PROCÉDURES

Des situations génératrices d’erreurs

Mentalpilote 24082015

En moins de quinze ans, dans un passé récent, les États-Unis ont connu 27 accidents au sein de leurs compagnies majeures. Tous avaient, parmi différentes causes, un facteur contributif commun : une erreur de pilote. Il ne s’agissait pas de comportements déviants (laxisme, indiscipline…), les équipages étaient entraînés et expérimentés. La NASA* s’est donc penchée sur l’origine de ces erreurs et a mis en évidence quatre situations propices à leur apparition.
*Loukopoulos, Dismukes, Barshi.

L’erreur est toujours liée à la notion de tâche : non effectuée, réalisée trop tôt, trop tard, incomplètement, dans un mauvais séquencement, ou encore imparfaitement. Ces tâches concernent en majorité la gestion technique de l’avion selon les SOP (Standard Operating Procedures), elles-mêmes subdivisées en sous-tâches et en actions, c’est-à-dire les plus petites unités concrètes (vérification, annonce, manipulation physique).

Or, environ 75 % des tâches dans un cockpit sont assimilables à des contre-mesures. Ne pas exécuter une vérification, une check-list, un changement de cap… équivaut donc à introduire une menace pour la sécurité. On comprend dès lors pourquoi, lorsqu’un équipage est débordé, les erreurs – donc les menaces – apparaissent rapidement.

Prenons l’exemple d’une Check-list Approche :

  • Fasten Seat Belts : On → lecture + vérification(s) + annonce(s) = 3 actions

  • No Smoking : On → 3 actions

  • Avionics + Radios : Set → 6 actions

  • Altimeters : Set & Crosschecked → 3 actions

  • Landing Lights : On → 3 actions

  • Auto Spoilers : Arm → 3 actions

  • Autobrake : Set → 3 actions

Total : 7 tâches = 24 actions, à synchroniser en équipage, en quelques dizaines de secondes. Sans oublier la Do-list

L’être humain ne pouvant pas effectuer correctement deux tâches simultanées, il doit régulièrement « switcher » d’une tâche à l’autre. Certaines activités automatiques, comme le pilotage manuel, peuvent être réalisées en parallèle, mais elles demandent toujours un minimum d’attention. On retrouve le même principe chez l’automobiliste qui téléphone en conduisant : son risque d’accident est multiplié par quatre.

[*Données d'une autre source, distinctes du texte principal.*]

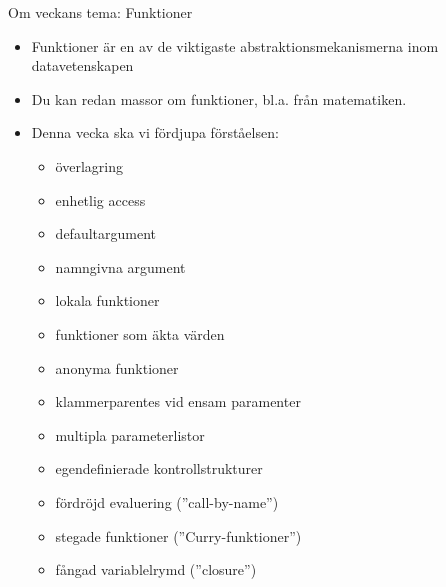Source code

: 




\ifkompendium\else
	\begin{SlideExtra}{Om veckans tema: Funktioner}
		\begin{itemize}
			\item Funktioner är en av de viktigaste abstraktionsmekanismerna inom datavetenskapen
			\item Du kan redan massor om funktioner, bl.a. från matematiken.
			\item Denna vecka ska vi fördjupa förståelsen:
			      \begin{itemize}
				      \item överlagring
				      \item enhetlig access
				      \item defaultargument
				      \item namngivna argument
				      \item lokala funktioner
				      \item funktioner som äkta värden
				      \item anonyma funktioner
				      \item klammerparentes vid ensam paramenter
				      \item multipla parameterlistor
				      \item egendefinierade kontrollstrukturer
				      \item fördröjd evaluering (''call-by-name'')
				      \item stegade funktioner (''Curry-funktioner'')
				      \item fångad variablelrymd (''closure'')
			      \end{itemize}
		\end{itemize}
	\end{SlideExtra}

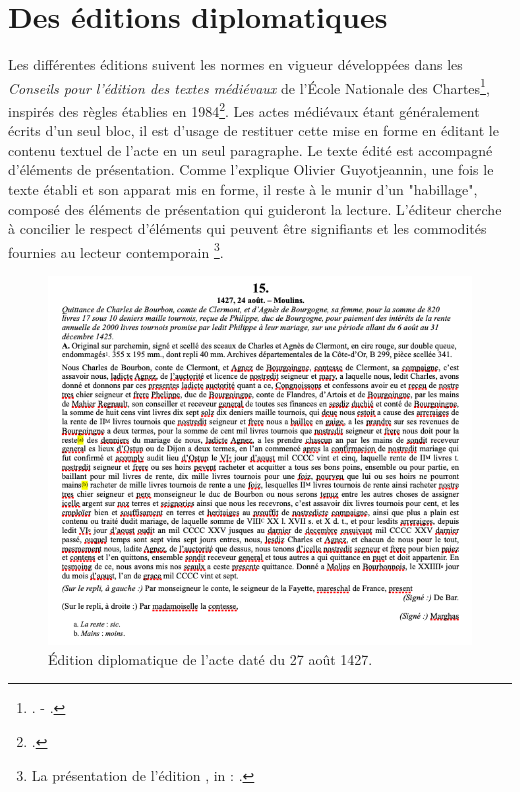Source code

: \section{Des éditions diplomatiques}
\label{I.2.2}

\par Les différentes éditions suivent les normes en vigueur développées dans les \textit{Conseils pour l'édition des textes médiévaux} de l'École Nationale des Chartes\footnote{\cite{guyotjeanninConseilsPourEdition2014}. - \cite{guyotjeanninConseilsPourEdition2009}.}, inspirés des règles établies en 1984\footnote{\cite{c.i.d.NormesInternationalesPour1984}.}. Les actes médiévaux étant généralement écrits d'un seul bloc, il est d'usage de restituer cette mise en forme en éditant le contenu textuel de l'acte en un seul paragraphe. Le texte édité est accompagné d'éléments de présentation. Comme l'explique Olivier Guyotjeannin, \og une fois le texte établi et son apparat mis en forme, il reste à le munir d'un "habillage", composé des éléments de présentation qui guideront la lecture. L'éditeur cherche à concilier le respect d'éléments qui peuvent être signifiants et les commodités fournies au lecteur contemporain \fg \footnote{\og La présentation de l'édition \fg, in : \cite{guyotjeanninConseilsPourEdition2009}.}. 
\newline 

\begin{figure}[ht]
\centering
\includegraphics[scale =0.6]{img/edition.png}
\caption{Édition diplomatique de l'acte daté du 27 août 1427.}
\label{fig:ed_diplo}
\end{figure}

Le pilote doit donc partager ses ressources entre la perception de son environnement et la gestion de son avion. La plupart des tâches doivent être effectuées à des moments précis dans le temps et dans l’espace :

  • suivi de trajectoire IFR ;

  • phénomènes météorologiques ;

  • surveillance du trafic ;

  • etc.

Certaines tâches, en revanche, sont imprévisibles : une instruction ATC, une alarme (master caution), etc.

Dans les phases critiques comme l’approche, les marges de manœuvre temporelles se réduisent. Une surcharge cognitive (présente dans près de 50 % des accidents) apparaît lorsque la somme des entrées et sorties devient excessive. Le pilote « déleste » alors son activité mentale, généralement en sacrifiant la perception de son environnement. La conscience de la situation se rétracte et peut mener à une perte de contrôle de type CFIT (Controlled Flight Into Terrain).

Airbus CRM (ACRM) décrit deux ressources essentielles pour maintenir le contrôle de la situation :

  1. Les ressources mentales nécessaires pour contrôler les actions physiques.

  2. Les ressources mentales nécessaires pour maintenir la conscience de la situation.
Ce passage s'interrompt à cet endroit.